We have a few of the new calendars left! Get 'em before they go.

New Greco-Roman Statuary has arrived--, marble finish cast in resin: Aphrodite, Demeter.

New Ancient Egyptian Statuary has also come in , resin, colored (like as in the Book of the Dead) Ra in His Barque, Auset, and a really good Osiris, Green-faced. Very traditional , well made pieces.

We are also carrying a new line of Handmade, triple dipped, coated in resin incense from JonB. They are excellent, and reasonably priced ($3.00 for 16 sticks) and come in the following blends:

Copal, Myrrh, Frankincense, Spiritual Blend and Bayberry.

ARTICLE: NEW YEAR TRADITIONS

by Janice Van Cleve

Happy New Year! At twelve midnight Eastern time, the ball will drop in New York’s Times Square. At twelve midnight Pacific time, the Seattle Space Needle will explode in colorful fireworks. In Philadelphia, Mummers in lavish costumes will parade down the city’s streets, while in Pasadena, college football teams will vie for the Rose Bowl cup.

Unfortunately in the United States the turning of the calendar year is often marked by drunken parties – sadly too often followed by DUI arrests or even tragedy. However, many folks turn to cooking instead of alcohol to mark the occasion. In the southern states, eating black eyed peas and hog jowls or ham is a good luck tradition. Cabbage, too, is said to symbolize money and therefore prosperity. Kissing strangers and friends is also traditional at the stroke of midnight in the United States but in Switzerland they kiss everybody three times and exchange hugs all around.

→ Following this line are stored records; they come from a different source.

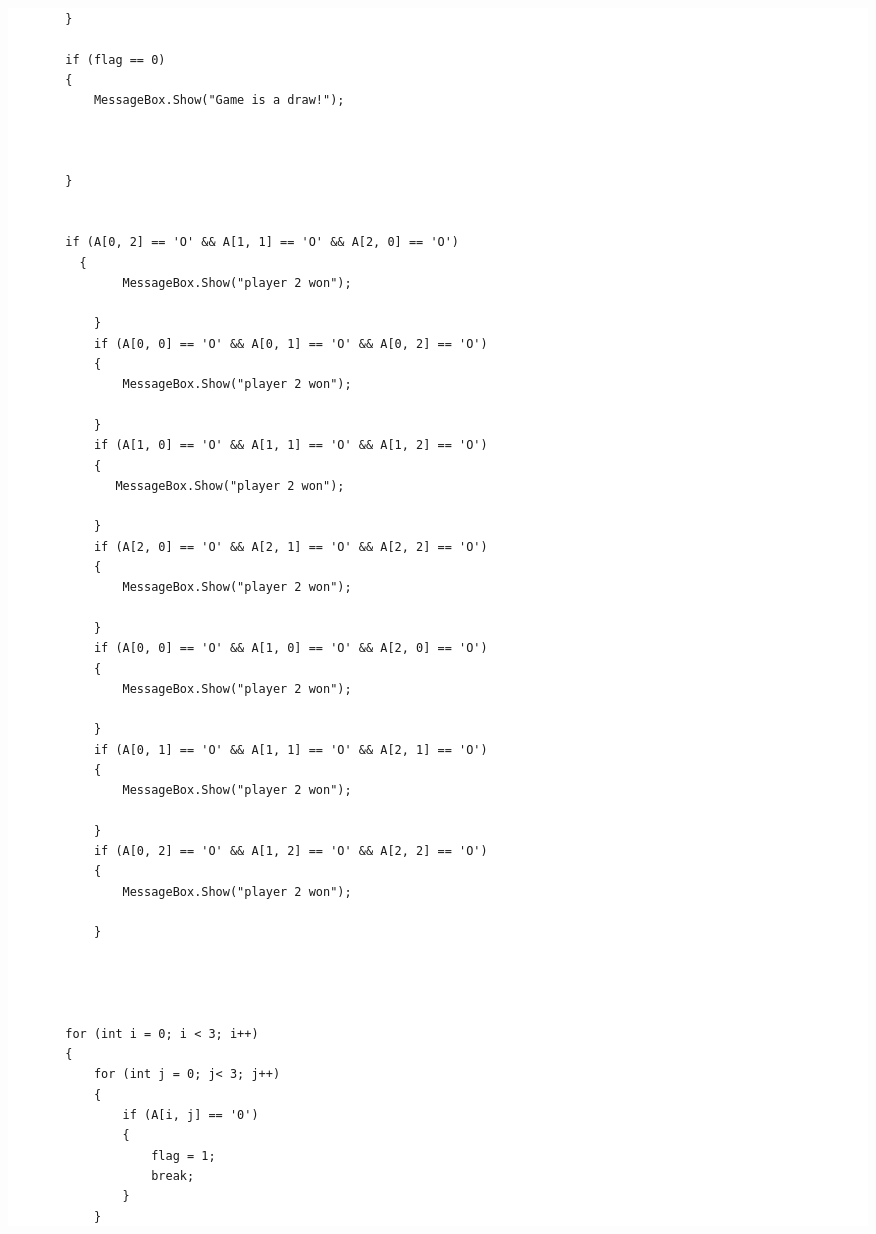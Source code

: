             }

            if (flag == 0)
            {
                MessageBox.Show("Game is a draw!");
               
                
                
            }


            if (A[0, 2] == 'O' && A[1, 1] == 'O' && A[2, 0] == 'O')
              {
                    MessageBox.Show("player 2 won");
                    
                }
                if (A[0, 0] == 'O' && A[0, 1] == 'O' && A[0, 2] == 'O')
                {
                    MessageBox.Show("player 2 won");
                    
                }
                if (A[1, 0] == 'O' && A[1, 1] == 'O' && A[1, 2] == 'O')
                {
                   MessageBox.Show("player 2 won");
                    
                }
                if (A[2, 0] == 'O' && A[2, 1] == 'O' && A[2, 2] == 'O')
                {
                    MessageBox.Show("player 2 won");
                    
                }
                if (A[0, 0] == 'O' && A[1, 0] == 'O' && A[2, 0] == 'O')
                {
                    MessageBox.Show("player 2 won");
                    
                }
                if (A[0, 1] == 'O' && A[1, 1] == 'O' && A[2, 1] == 'O')
                {
                    MessageBox.Show("player 2 won");
                    
                }
                if (A[0, 2] == 'O' && A[1, 2] == 'O' && A[2, 2] == 'O')
                {
                    MessageBox.Show("player 2 won");
                    
                }



            
            for (int i = 0; i < 3; i++)
            {
                for (int j = 0; j< 3; j++)
                {
                    if (A[i, j] == '0')
                    {
                        flag = 1;
                        break;
                    }
                }
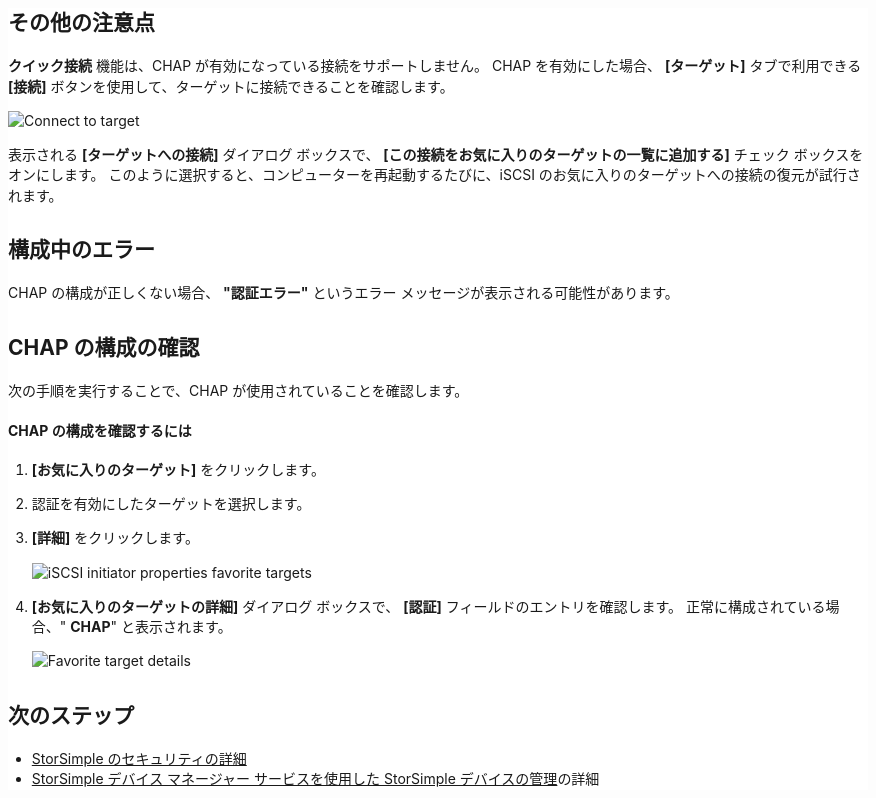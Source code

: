 ## <a name="additional-considerations"></a>その他の注意点

**クイック接続** 機能は、CHAP が有効になっている接続をサポートしません。 CHAP を有効にした場合、 **[ターゲット]** タブで利用できる **[接続]** ボタンを使用して、ターゲットに接続できることを確認します。

![Connect to target](./media/storsimple-configure-chap/IC740947.png)

表示される **[ターゲットへの接続]** ダイアログ ボックスで、 **[この接続をお気に入りのターゲットの一覧に追加する]** チェック ボックスをオンにします。 このように選択すると、コンピューターを再起動するたびに、iSCSI のお気に入りのターゲットへの接続の復元が試行されます。

## <a name="errors-during-configuration"></a>構成中のエラー

CHAP の構成が正しくない場合、 **"認証エラー"** というエラー メッセージが表示される可能性があります。

## <a name="verification-of-chap-configuration"></a>CHAP の構成の確認

次の手順を実行することで、CHAP が使用されていることを確認します。

#### <a name="to-verify-your-chap-configuration"></a>CHAP の構成を確認するには
1. **[お気に入りのターゲット]** をクリックします。
2. 認証を有効にしたターゲットを選択します。
3. **[詳細]** をクリックします。
   
    ![iSCSI initiator properties favorite targets](./media/storsimple-configure-chap/IC740951.png)
4. **[お気に入りのターゲットの詳細]** ダイアログ ボックスで、 **[認証]** フィールドのエントリを確認します。 正常に構成されている場合、" **CHAP**" と表示されます。
   
    ![Favorite target details](./media/storsimple-configure-chap/IC740952.png)

## <a name="next-steps"></a>次のステップ

* [StorSimple のセキュリティの詳細](storsimple-8000-security.md)
* [StorSimple デバイス マネージャー サービスを使用した StorSimple デバイスの管理](storsimple-8000-manager-service-administration.md)の詳細

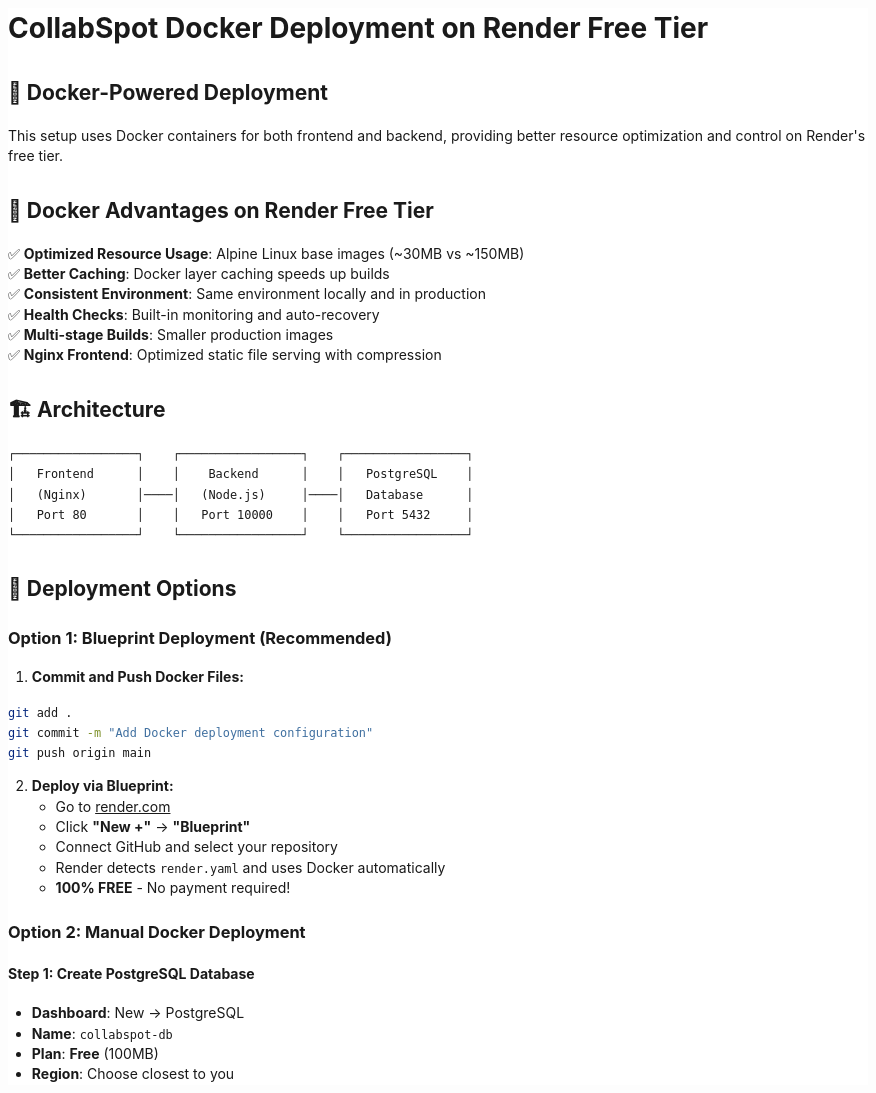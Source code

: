 # CollabSpot Docker Deployment on Render Free Tier

## 🐳 Docker-Powered Deployment

This setup uses Docker containers for both frontend and backend, providing better resource optimization and control on Render's free tier.

## 🎯 Docker Advantages on Render Free Tier

✅ **Optimized Resource Usage**: Alpine Linux base images (~30MB vs ~150MB)  
✅ **Better Caching**: Docker layer caching speeds up builds  
✅ **Consistent Environment**: Same environment locally and in production  
✅ **Health Checks**: Built-in monitoring and auto-recovery  
✅ **Multi-stage Builds**: Smaller production images  
✅ **Nginx Frontend**: Optimized static file serving with compression  

## 🏗️ Architecture

```
┌─────────────────┐    ┌─────────────────┐    ┌─────────────────┐
│   Frontend      │    │    Backend      │    │   PostgreSQL    │
│   (Nginx)       │────│   (Node.js)     │────│   Database      │
│   Port 80       │    │   Port 10000    │    │   Port 5432     │
└─────────────────┘    └─────────────────┘    └─────────────────┘
```

## 🚀 Deployment Options

### Option 1: Blueprint Deployment (Recommended)

1. **Commit and Push Docker Files:**
```bash
git add .
git commit -m "Add Docker deployment configuration"
git push origin main
```

2. **Deploy via Blueprint:**
   - Go to [render.com](https://render.com)
   - Click **"New +"** → **"Blueprint"**
   - Connect GitHub and select your repository
   - Render detects `render.yaml` and uses Docker automatically
   - **100% FREE** - No payment required!

### Option 2: Manual Docker Deployment

#### Step 1: Create PostgreSQL Database
- **Dashboard**: New → PostgreSQL
- **Name**: `collabspot-db`
- **Plan**: **Free** (100MB)
- **Region**: Choose closest to you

All over the world as December 31st clicks over into January 1st, people celebrate the arrival of the new year in different ways. In Holland, donuts are a traditional food on New Year’s Day as they symbolize the unending circle of the year. The Dutch also burn their Christmas trees on this day and launch fire works. In Spain and Mexico, people eat twelve grapes at midnight in a ritual meant to secure good luck for the next twelve months.

Greeks celebrate the feast of St. Basil on January 1st. One of their practices is to bake a cake called Vassilopitta. A silver or gold coin is baked inside the cake and whoever finds it will have good luck for the coming year. Danes break old dishes on the doorsteps of their friends on New Years night. Many broken dishes at your front door are a symbol that you have many friends. The French, according to a local French chef speaking on KUOW this week, start a leisurely gourmet dinner around 8:00 pm and don’t finish until midnight. Gotta love those French!

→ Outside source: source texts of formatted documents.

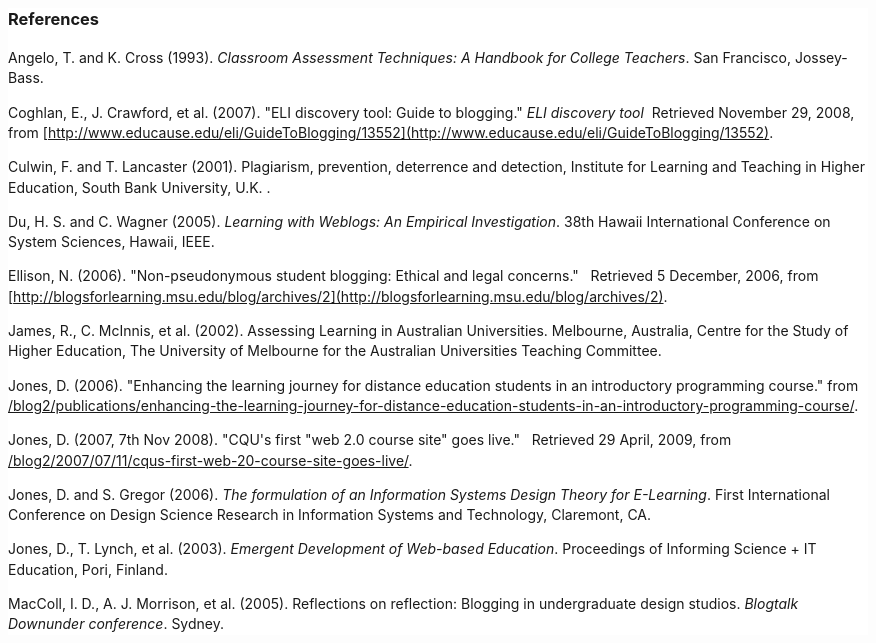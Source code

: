 ### References

Angelo, T. and K. Cross (1993). _Classroom Assessment Techniques: A Handbook for College Teachers_. San Francisco, Jossey-Bass.

Coghlan, E., J. Crawford, et al. (2007). "ELI discovery tool: Guide to blogging." _ELI discovery tool_  Retrieved November 29, 2008, from [http://www.educause.edu/eli/GuideToBlogging/13552](http://www.educause.edu/eli/GuideToBlogging/13552).

Culwin, F. and T. Lancaster (2001). Plagiarism, prevention, deterrence and detection, Institute for Learning and Teaching in Higher Education, South Bank University, U.K. .

Du, H. S. and C. Wagner (2005). _Learning with Weblogs: An Empirical Investigation_. 38th Hawaii International Conference on System Sciences, Hawaii, IEEE.

Ellison, N. (2006). "Non-pseudonymous student blogging: Ethical and legal concerns."   Retrieved 5 December, 2006, from [http://blogsforlearning.msu.edu/blog/archives/2](http://blogsforlearning.msu.edu/blog/archives/2).

James, R., C. McInnis, et al. (2002). Assessing Learning in Australian Universities. Melbourne, Australia, Centre for the Study of Higher Education, The University of Melbourne for the Australian Universities Teaching Committee.

Jones, D. (2006). "Enhancing the learning journey for distance education students in an introductory programming course." from [/blog2/publications/enhancing-the-learning-journey-for-distance-education-students-in-an-introductory-programming-course/](/blog2/publications/enhancing-the-learning-journey-for-distance-education-students-in-an-introductory-programming-course/).

Jones, D. (2007, 7th Nov 2008). "CQU's first "web 2.0 course site" goes live."   Retrieved 29 April, 2009, from [/blog2/2007/07/11/cqus-first-web-20-course-site-goes-live/](/blog2/2007/07/11/cqus-first-web-20-course-site-goes-live/).

Jones, D. and S. Gregor (2006). _The formulation of an Information Systems Design Theory for E-Learning_. First International Conference on Design Science Research in Information Systems and Technology, Claremont, CA.

Jones, D., T. Lynch, et al. (2003). _Emergent Development of Web-based Education_. Proceedings of Informing Science + IT Education, Pori, Finland.

MacColl, I. D., A. J. Morrison, et al. (2005). Reflections on reflection: Blogging in undergraduate design studios. _Blogtalk Downunder conference_. Sydney.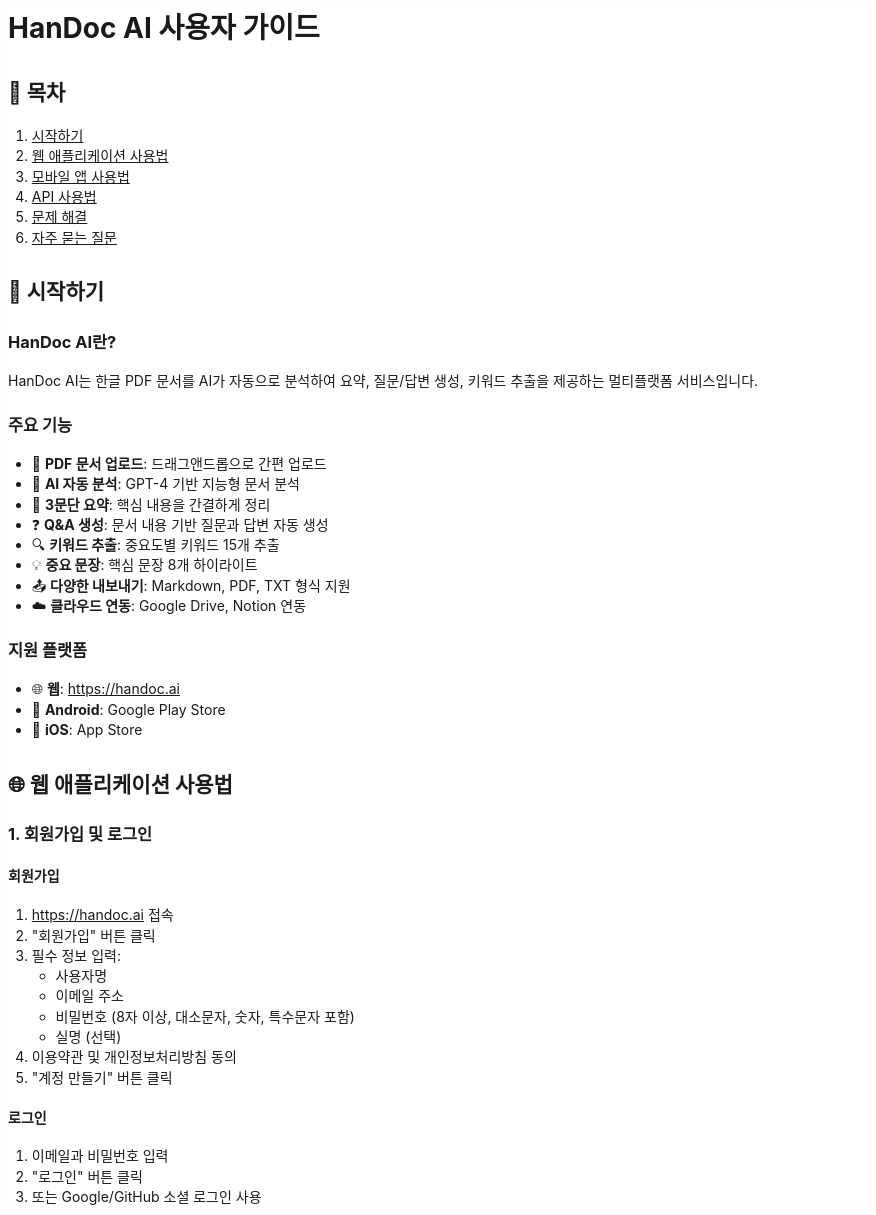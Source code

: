 # HanDoc AI 사용자 가이드

## 📖 목차
1. [시작하기](#시작하기)
2. [웹 애플리케이션 사용법](#웹-애플리케이션-사용법)
3. [모바일 앱 사용법](#모바일-앱-사용법)
4. [API 사용법](#api-사용법)
5. [문제 해결](#문제-해결)
6. [자주 묻는 질문](#자주-묻는-질문)

## 🚀 시작하기

### HanDoc AI란?
HanDoc AI는 한글 PDF 문서를 AI가 자동으로 분석하여 요약, 질문/답변 생성, 키워드 추출을 제공하는 멀티플랫폼 서비스입니다.

### 주요 기능
- 📄 **PDF 문서 업로드**: 드래그앤드롭으로 간편 업로드
- 🤖 **AI 자동 분석**: GPT-4 기반 지능형 문서 분석
- 📝 **3문단 요약**: 핵심 내용을 간결하게 정리
- ❓ **Q&A 생성**: 문서 내용 기반 질문과 답변 자동 생성
- 🔍 **키워드 추출**: 중요도별 키워드 15개 추출
- 💡 **중요 문장**: 핵심 문장 8개 하이라이트
- 📤 **다양한 내보내기**: Markdown, PDF, TXT 형식 지원
- ☁️ **클라우드 연동**: Google Drive, Notion 연동

### 지원 플랫폼
- 🌐 **웹**: https://handoc.ai
- 📱 **Android**: Google Play Store
- 🍎 **iOS**: App Store

## 🌐 웹 애플리케이션 사용법

### 1. 회원가입 및 로그인

#### 회원가입
1. https://handoc.ai 접속
2. "회원가입" 버튼 클릭
3. 필수 정보 입력:
   - 사용자명
   - 이메일 주소
   - 비밀번호 (8자 이상, 대소문자, 숫자, 특수문자 포함)
   - 실명 (선택)
4. 이용약관 및 개인정보처리방침 동의
5. "계정 만들기" 버튼 클릭

#### 로그인
1. 이메일과 비밀번호 입력
2. "로그인" 버튼 클릭
3. 또는 Google/GitHub 소셜 로그인 사용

New Years is the most important holiday in Japan as it symbolizes renewal.

“Forget-the-past-year” parties, called bonenkai, bid farewell to the problems and concerns of the past year. Grudges are forgiven and misunderstandings are healed. In Buddhist temples, the gongs are struck 108 times to expel the 108 types of human weakness. Many Japanese send postcards for New Years. Ecuadorians forget the past year by making a small scarecrow stuffed with newspapers and firecrackers. At midnight, the family lights the dummy to blow up the past.

In Scotland it is believed that the first person to cross the threshold on January 1st and who brings a lump of coal for the fire or shortbread for the table signals good luck to the house. The song “Auld Lang Syne” – meaning “old long since” or “times gone by” comes from Scotland. Its verses lament the drifting away of old friends and promises to maintain better connection in the coming year. Bandleader Guy Lombardo first popularized this song at a New Year’s Eve party in the Roosevelt Hotel in New York in 1929, just after the stock market crash. It is still today sung at new year’s midnight in bars and at parties across the USA.

Company bosses in Taiwan host a big meal on New Years Eve and a lottery in which everybody wins at least $50 and may even win a Mercedes! But not all are lucky. After the boss gives his speech, he spins a lazy susan in the center of the table to indicate the feast may begin. On the lazy susan is a whole roast chicken complete with head. If the head stops at your plate, you will be fired after Chinese New Year.

The date when the new year begins is not the same the world over. Muslims use a different calendar than in the West and generally mark the day more quietly. Egyptians await the appearance of Sirius, the Dog Star, in the heavens or the new crescent moon. Iranians celebrate the new year on the first day of spring and decorate their homes with wheat, barley, and lentils. These are kept for thirteen days, then thrown into the nearest river. Punjabis in Pakistan celebrate on the thirteenth of April wearing new clothes and turbans. Unfortunately this year with the assassination of Benazir Bhutto, there will be little to celebrate in that country.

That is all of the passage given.